Re: Common Log format

Roy T. Fielding (fielding@avron.ics.uci.edu)
Fri, 14 Apr 1995 04:43:04 +0500


> I have a serious problem with the Common Logfile format, as presented at
> <URL:http://w3.org/hypertext/WWW/Daemon/User/Config/Logging.html#
> common-logfile-format>. It indicates that the "request" portion of the
> log entry should be:
>
> The request line exactly as it came from the client.

Yes -- that is what a log is for.

> Unfortunately with directory indexing, this means that three different
> requests all have the same semantic meaning:
>
> GET /dirname
> GET /dirname/
> GET /dirname/index.html
>
> (Assuming that index.html is the dir index file, this too can vary.) Are
> the current logfile processing programs taking this vagarity into
> account?

Yes, it is a trivial thing to do -- wwwstat has done it since v0.1.

> I intend to log
>
> GET /dirname/index.html
>
> in all cases where index.html existed, and
>
> GET /dirname/
>
> in all cases where it doesn't, unless somebody can provide me with a
> really good reason not to.

Reason: it would by lying -- that is not the request it got, so it shouldn't
be logging it as if it was.
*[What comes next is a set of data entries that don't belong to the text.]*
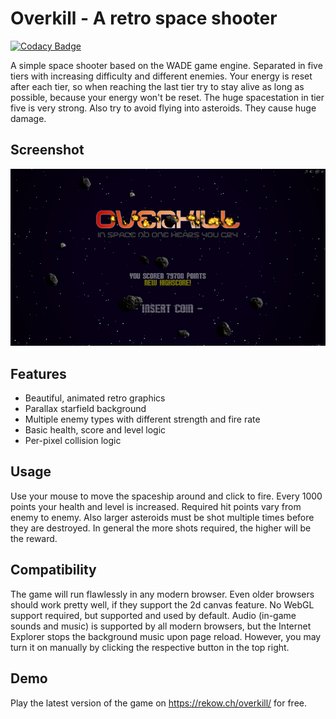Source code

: # Overkill - A retro space shooter
[![Codacy Badge](https://api.codacy.com/project/badge/Grade/8b1a2f944dd4497ea10e6400d1b1cc67)](https://www.codacy.com/app/TeamDJS/spaceshooter)

A simple space shooter based on the WADE game engine. Separated in five tiers with increasing difficulty and different enemies. Your energy is reset after each tier, so when reaching the last tier try to stay alive as long as possible, because your energy won't be reset. The huge spacestation in tier five is very strong. Also try to avoid flying into asteroids. They cause huge damage.

## Screenshot
![title screen](screenshots/preview.png)

## Features
- Beautiful, animated retro graphics
- Parallax starfield background
- Multiple enemy types with different strength and fire rate
- Basic health, score and level logic
- Per-pixel collision logic

## Usage
Use your mouse to move the spaceship around and click to fire. Every 1000 points your health and level is increased. Required hit points vary from enemy to enemy. Also larger asteroids must be shot multiple times before they are destroyed. In general the more shots required, the higher will be the reward.

## Compatibility
The game will run flawlessly in any modern browser. Even older browsers should work pretty well, if they support the 2d canvas feature. No WebGL support required, but supported and used by default. Audio (in-game sounds and music) is supported by all modern browsers, but the Internet Explorer stops the background music upon page reload. However, you may turn it on manually by clicking the respective button in the top right.

## Demo
Play the latest version of the game on https://rekow.ch/overkill/ for free.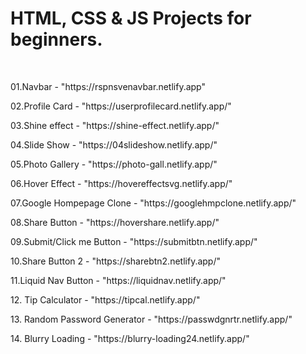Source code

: <h1>HTML, CSS & JS Projects for beginners.</h1>
</br>

<p>01.Navbar - "https://rspnsvenavbar.netlify.app"</p>
<p>02.Profile Card - "https://userprofilecard.netlify.app/"</p>
<p>03.Shine effect - "https://shine-effect.netlify.app/"</p>
<p>04.Slide Show - "https://04slideshow.netlify.app/"</p>
<p>05.Photo Gallery - "https://photo-gall.netlify.app/"</p>
<p>06.Hover Effect - "https://hovereffectsvg.netlify.app/"</p>
<p>07.Google Hompepage Clone - "https://googlehmpclone.netlify.app/"</p>
<p>08.Share Button - "https://hovershare.netlify.app/"</p>
<p>09.Submit/Click me Button - "https://submitbtn.netlify.app/"</p>
<p>10.Share Button 2 - "https://sharebtn2.netlify.app/"</p>
<p>11.Liquid Nav Button - "https://liquidnav.netlify.app/"</p>
<p>12. Tip Calculator - "https://tipcal.netlify.app/"</p>
<p>13. Random Password Generator - "https://passwdgnrtr.netlify.app/"</p>
<p>14. Blurry Loading - "https://blurry-loading24.netlify.app/"</p>
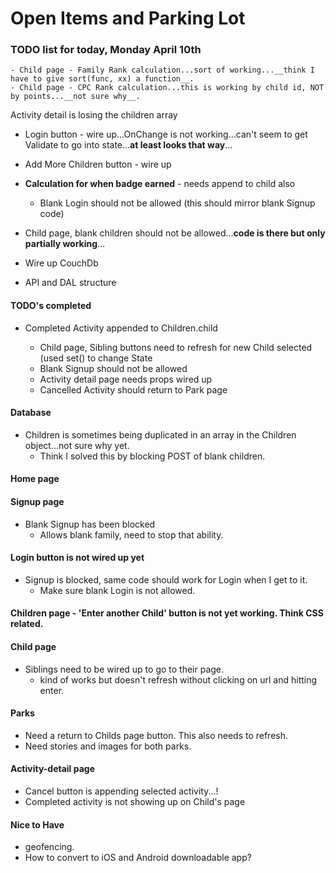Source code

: # Open Items and Parking Lot

### TODO list for today, Monday April 10th
    - Child page - Family Rank calculation...sort of working...__think I have to give sort(func, xx) a function__.
    - Child page - CPC Rank calculation...this is working by child id, NOT by points...__not sure why__.

  Activity detail is losing the children array

  - Login button - wire up...OnChange is not working...can't seem to get Validate to go into state...__at least looks that way__...
  - Add More Children button - wire up
  - __Calculation for when badge earned__ - needs append to child also
    - Blank Login should not be allowed (this should mirror blank Signup code)
  - Child page, blank children should not be allowed...__code is there but only partially working__...

  - Wire up CouchDb
  - API and DAL structure

  #### TODO's completed
  - Completed Activity appended to Children.child

    - Child page, Sibling buttons need to refresh for new Child selected (used set() to change State
    - Blank Signup should not be allowed
    - Activity detail page needs props wired up
    - Cancelled Activity should return to Park page


#### Database
  - Children is sometimes being duplicated in an array in the Children object...not sure why yet.
    - Think I solved this by blocking POST of blank children.

#### Home page

#### Signup page
  - Blank Signup has been blocked
    - Allows blank family, need to stop that ability.


#### Login button is not wired up yet
  - Signup is blocked, same code should work for Login when I get to it.
    - Make sure blank Login is not allowed.


#### Children page - 'Enter another Child' button is not yet working.  Think CSS related.

#### Child page
  - Siblings need to be wired up to go to their page.
    - kind of works but doesn't refresh without clicking on url and hitting enter.

#### Parks
  - Need a return to Childs page button.  This also needs to refresh.
  - Need stories and images for both parks.

#### Activity-detail page
  - Cancel button is appending selected activity...!
  - Completed activity is not showing up on Child's page


#### Nice to Have
  - geofencing.
  - How to convert to iOS and Android downloadable app?
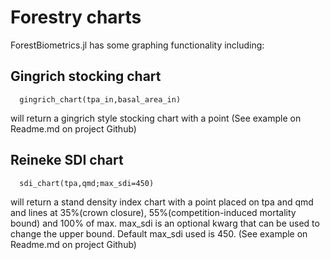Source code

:# Forestry charts

ForestBiometrics.jl has some graphing functionality including:

## Gingrich stocking chart

      gingrich_chart(tpa_in,basal_area_in)

will return a gingrich style stocking chart with a point (See example on Readme.md on project Github)

## Reineke SDI chart

      sdi_chart(tpa,qmd;max_sdi=450)

will return a stand density index chart with a point placed on tpa and qmd and lines at 35%(crown closure), 55%(competition-induced mortality bound) and 100% of max. max_sdi is an optional kwarg that can be used to change the upper bound. Default max_sdi used is 450. (See example on Readme.md on project Github)
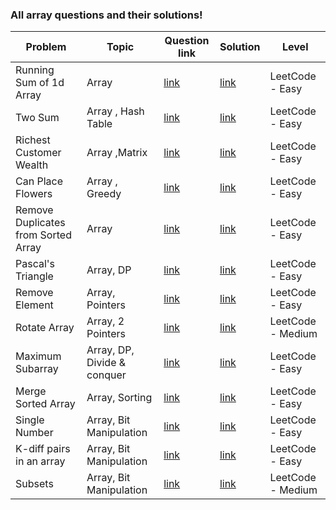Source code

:### All array questions and their solutions!


| Problem | Topic | Question link | Solution | Level |  
| --- | --- | --- | --- |  --- |  
| Running Sum of 1d Array | Array | [link](https://leetcode.com/problems/running-sum-of-1d-array/) | [link](https://github.com/harshita214/Data-Structures-and-Algorithms/blob/main/Array/sum.cpp) | LeetCode - Easy |
| Two Sum | Array , Hash Table | [link](https://leetcode.com/problems/two-sum/) | [link](https://github.com/harshita214/Data-Structures-and-Algorithms/blob/main/Array/targetsum.cpp) | LeetCode - Easy |
| Richest Customer Wealth | Array ,Matrix | [link](https://leetcode.com/problems/richest-customer-wealth/) | [link](https://github.com/harshita214/Data-Structures-and-Algorithms/blob/main/Array/richestcustomerwealth.cpp) | LeetCode - Easy |
| Can Place Flowers | Array , Greedy | [link](https://leetcode.com/problems/can-place-flowers/) | [link](https://github.com/harshita214/Data-Structures-and-Algorithms/blob/main/Array/adjacent.cpp) | LeetCode - Easy |
| Remove Duplicates from Sorted Array | Array |[link](https://leetcode.com/problems/remove-duplicates-from-sorted-array/) | [link](https://github.com/harshita214/Data-Structures-and-Algorithms/blob/main/Array/removeduplicate.cpp) | LeetCode - Easy |
| Pascal's Triangle | Array, DP |[link](https://leetcode.com/problems/pascals-triangle/) | [link](https://github.com/harshita214/Data-Structures-and-Algorithms/blob/main/Array/pascal.cpp) | LeetCode - Easy |
| Remove Element | Array, Pointers |[link](https://leetcode.com/problems/remove-element/) | [link](https://github.com/harshita214/Data-Structures-and-Algorithms/blob/main/Array/remove-element.cpp) | LeetCode - Easy |
| Rotate Array | Array, 2 Pointers |[link](https://leetcode.com/problems/rotate-array/) | [link](https://github.com/harshita214/Data-Structures-and-Algorithms/blob/main/Array/rotatearray.cpp) | LeetCode - Medium |
| Maximum Subarray | Array, DP, Divide & conquer |[link](https://leetcode.com/problems/maximum-subarray/) | [link](https://github.com/harshita214/Data-Structures-and-Algorithms/blob/main/Array/maxsubarray.cpp) | LeetCode - Easy |
| Merge Sorted Array | Array, Sorting |[link](https://leetcode.com/problems/merge-sorted-array/) | [link](https://github.com/harshita214/Data-Structures-and-Algorithms/blob/main/Array/mergesortedarray.cpp) | LeetCode - Easy |
| Single Number | Array, Bit Manipulation |[link](https://leetcode.com/problems/single-number/) | [link](https://github.com/harshita214/Data-Structures-and-Algorithms/blob/main/Array/singlenumber.cpp) | LeetCode - Easy |
| K-diff pairs in an array | Array, Bit Manipulation |[link](https://leetcode.com/problems/k-diff-pairs-in-an-array) | [link](https://github.com/harshita214/Data-Structures-and-Algorithms/blob/main/Array/differentpairinarray.cpp) | LeetCode - Easy |
| Subsets | Array, Bit Manipulation |[link](https://leetcode.com/problems/subsets/) | [link](https://github.com/harshita214/Data-Structures-and-Algorithms/blob/main/Array/subset.cpp) | LeetCode - Medium |








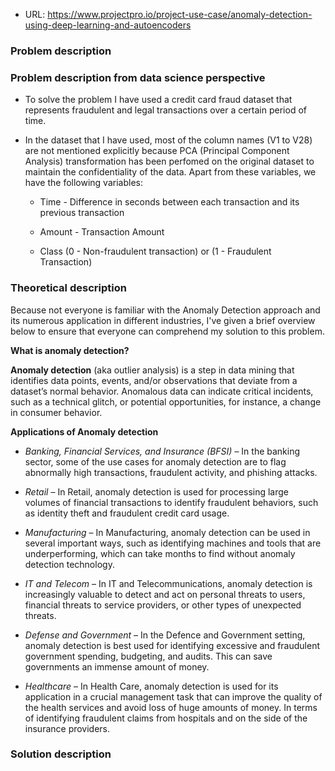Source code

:- URL: https://www.projectpro.io/project-use-case/anomaly-detection-using-deep-learning-and-autoencoders

### Problem description

### Problem description from data science perspective

- To solve the problem I have used a credit card fraud dataset that represents fraudulent and legal transactions over a certain period of time.

- In the dataset that I have used, most of the column names (V1 to V28) are not mentioned explicitly because PCA (Principal Component Analysis) transformation has been perfomed on the original dataset to maintain the confidentiality of the data. Apart from these variables, we have the following variables:

  - Time - Difference in seconds between each transaction and its previous transaction

  - Amount - Transaction Amount

  - Class (0 - Non-fraudulent transaction) or (1 - Fraudulent Transaction)

### Theoretical description

Because not everyone is familiar with the Anomaly Detection approach and its numerous application in different industries, I've given a brief overview below to ensure that everyone can comprehend my solution to this problem.

**What is anomaly detection?**

**Anomaly detection** (aka outlier analysis) is a step in data mining that identifies data points, events, and/or observations that deviate from a dataset’s normal behavior. Anomalous data can indicate critical incidents, such as a technical glitch, or potential opportunities, for instance, a change in consumer behavior.

**Applications of Anomaly detection**

- _Banking, Financial Services, and Insurance (BFSI)_ – In the banking sector, some of the use cases for anomaly detection are to flag abnormally high transactions, fraudulent activity, and phishing attacks.

- _Retail_ – In Retail, anomaly detection is used for processing large volumes of financial transactions to identify fraudulent behaviors, such as identity theft and fraudulent credit card usage.

- _Manufacturing_ – In Manufacturing, anomaly detection can be used in several important ways, such as identifying machines and tools that are underperforming, which can take months to find without anomaly detection technology.

- _IT and Telecom_ – In IT and Telecommunications, anomaly detection is increasingly valuable to detect and act on personal threats to users, financial threats to service providers, or other types of unexpected threats.

- _Defense and Government_ – In the Defence and Government setting, anomaly detection is best used for identifying excessive and fraudulent government spending, budgeting, and audits. This can save governments an immense amount of money.

- _Healthcare_ – In Health Care, anomaly detection is used for its application in a crucial management task that can improve the quality of the health services and avoid loss of huge amounts of money. In terms of identifying fraudulent claims from hospitals and on the side of the insurance providers.

### Solution description
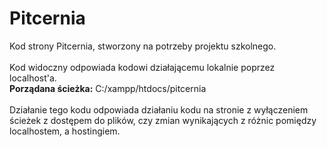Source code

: # Pitcernia
Kod strony Pitcernia, stworzony na potrzeby projektu szkolnego.
<br>
<br>
Kod widoczny odpowiada kodowi działającemu lokalnie poprzez localhost'a.
<br>
<strong>Porządana ścieżka:</strong> C:/xampp/htdocs/pitcernia
<br>
<br>
Działanie tego kodu odpowiada działaniu kodu na stronie z wyłączeniem ścieżek z dostępem do plików, czy zmian wynikających z różnic pomiędzy localhostem, a hostingiem.
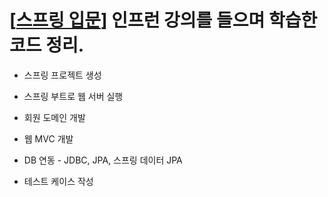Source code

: # [[스프링 입문](https://www.inflearn.com/course/%EC%8A%A4%ED%94%84%EB%A7%81-%EC%9E%85%EB%AC%B8-%EC%8A%A4%ED%94%84%EB%A7%81%EB%B6%80%ED%8A%B8#)] 인프런 강의를 들으며 학습한 코드 정리.

- 스프링 프로젝트 생성

- 스프링 부트로 웹 서버 실행

- 회원 도메인 개발

- 웹 MVC 개발

- DB 연동 - JDBC, JPA, 스프링 데이터 JPA

- 테스트 케이스 작성
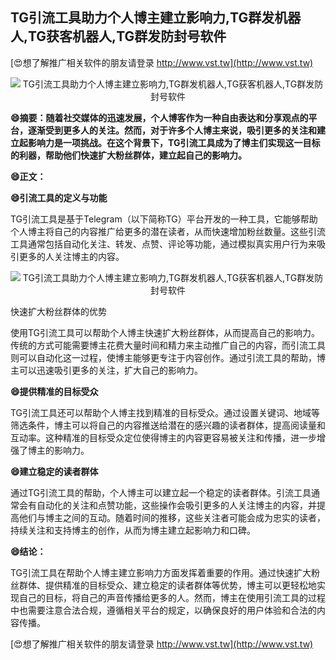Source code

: ## **TG引流工具助力个人博主建立影响力,TG群发机器人,TG获客机器人,TG群发防封号软件**

[😍想了解推广相关软件的朋友请登录 http://www.vst.tw](http://www.vst.tw)

 <center><img src="https://vst.tw/MP4/tuiguang/png/7.png" alt="TG引流工具助力个人博主建立影响力,TG群发机器人,TG获客机器人,TG群发防封号软件"></center>

**😄摘要：随着社交媒体的迅速发展，个人博客作为一种自由表达和分享观点的平台，逐渐受到更多人的关注。然而，对于许多个人博主来说，吸引更多的关注和建立起影响力是一项挑战。在这个背景下，TG引流工具成为了博主们实现这一目标的利器，帮助他们快速扩大粉丝群体，建立起自己的影响力。**

**😄正文：**

**😄引流工具的定义与功能**

TG引流工具是基于Telegram（以下简称TG）平台开发的一种工具，它能够帮助个人博主将自己的内容推广给更多的潜在读者，从而快速增加粉丝数量。这些引流工具通常包括自动化关注、转发、点赞、评论等功能，通过模拟真实用户行为来吸引更多的人关注博主的内容。

 <center><img src="https://vst.tw/MP4/tuiguang/png/6.png" alt="TG引流工具助力个人博主建立影响力,TG群发机器人,TG获客机器人,TG群发防封号软件"></center>

快速扩大粉丝群体的优势

使用TG引流工具可以帮助个人博主快速扩大粉丝群体，从而提高自己的影响力。传统的方式可能需要博主花费大量时间和精力来主动推广自己的内容，而引流工具则可以自动化这一过程，使博主能够更专注于内容创作。通过引流工具的帮助，博主可以迅速吸引更多的关注，扩大自己的影响力。

**😄提供精准的目标受众**

TG引流工具还可以帮助个人博主找到精准的目标受众。通过设置关键词、地域等筛选条件，博主可以将自己的内容推送给潜在的感兴趣的读者群体，提高阅读量和互动率。这种精准的目标受众定位使得博主的内容更容易被关注和传播，进一步增强了博主的影响力。

**😄建立稳定的读者群体**

通过TG引流工具的帮助，个人博主可以建立起一个稳定的读者群体。引流工具通常会有自动化的关注和点赞功能，这些操作会吸引更多的人关注博主的内容，并提高他们与博主之间的互动。随着时间的推移，这些关注者可能会成为忠实的读者，持续关注和支持博主的创作，从而为博主建立起影响力和口碑。

**😄结论：**

TG引流工具在帮助个人博主建立影响力方面发挥着重要的作用。通过快速扩大粉丝群体、提供精准的目标受众、建立稳定的读者群体等优势，博主可以更轻松地实现自己的目标，将自己的声音传播给更多的人。然而，博主在使用引流工具的过程中也需要注意合法合规，遵循相关平台的规定，以确保良好的用户体验和合法的内容传播。

[😍想了解推广相关软件的朋友请登录 http://www.vst.tw](http://www.vst.tw)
For instance, I am usually interested in cases
where there are a large number of requests for

GET /dirname

since that usually means somebody has advertized (or included as a link)
the wrong URL for that dirname. Your scheme would prevent me from finding
those cases in the logfile.

> One of the features of the server I am
> writing will be reliable logging, so this is a little more important than
> it might sound.

In that case, don't do it -- you just introduced an unreliability.
If the server mucks with the request, I can't rely on it for maintenance
and security checks.

....Roy T. Fielding Department of ICS, University of California, Irvine USA
<fielding@ics.uci.edu>
<URL:http://www.ics.uci.edu/dir/grad/Software/fielding>